(Extracted records):
━━━━━━━━━━━━━━━━━━━━

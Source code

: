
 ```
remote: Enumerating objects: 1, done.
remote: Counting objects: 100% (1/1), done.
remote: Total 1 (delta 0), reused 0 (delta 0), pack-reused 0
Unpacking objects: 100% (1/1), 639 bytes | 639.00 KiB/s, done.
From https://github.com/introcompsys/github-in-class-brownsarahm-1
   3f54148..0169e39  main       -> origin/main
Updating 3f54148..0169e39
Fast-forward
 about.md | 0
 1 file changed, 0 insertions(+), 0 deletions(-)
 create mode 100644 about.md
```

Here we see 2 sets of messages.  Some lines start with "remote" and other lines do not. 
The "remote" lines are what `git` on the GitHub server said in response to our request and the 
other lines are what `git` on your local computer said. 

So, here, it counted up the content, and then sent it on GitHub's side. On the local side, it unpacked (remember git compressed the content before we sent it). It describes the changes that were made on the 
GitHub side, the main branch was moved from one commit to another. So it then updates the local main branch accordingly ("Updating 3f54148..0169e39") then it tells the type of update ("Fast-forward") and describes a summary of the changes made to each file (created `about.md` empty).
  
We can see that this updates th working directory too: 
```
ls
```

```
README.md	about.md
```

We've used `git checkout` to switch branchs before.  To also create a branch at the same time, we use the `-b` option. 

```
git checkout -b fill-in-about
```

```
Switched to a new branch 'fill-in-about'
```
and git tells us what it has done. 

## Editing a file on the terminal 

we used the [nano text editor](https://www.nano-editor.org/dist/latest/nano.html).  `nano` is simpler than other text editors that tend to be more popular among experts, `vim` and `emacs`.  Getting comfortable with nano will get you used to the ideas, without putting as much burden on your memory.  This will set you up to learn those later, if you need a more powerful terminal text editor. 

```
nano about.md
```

━━━━━━━━━━━━━━━━━━━━

(Problem statement): Nothing but the lines from the beginning of the records through the line with "other lines are" should appear, each printed exactly.

(Task solution):
Source code

:
 ```
remote: Enumerating objects: 1, done.
remote: Counting objects: 100% (1/1), done.
remote: Total 1 (delta 0), reused 0 (delta 0), pack-reused 0
Unpacking objects: 100% (1/1), 639 bytes | 639.00 KiB/s, done.
From https://github.com/introcompsys/github-in-class-brownsarahm-1
   3f54148..0169e39  main       -> origin/main
Updating 3f54148..0169e39
Fast-forward
 about.md | 0
 1 file changed, 0 insertions(+), 0 deletions(-)
 create mode 100644 about.md
```

Here we see 2 sets of messages.  Some lines start with "remote" and other lines do not. 
The "remote" lines are what `git` on the GitHub server said in response to our request and the 
other lines are what `git` on your local computer said. 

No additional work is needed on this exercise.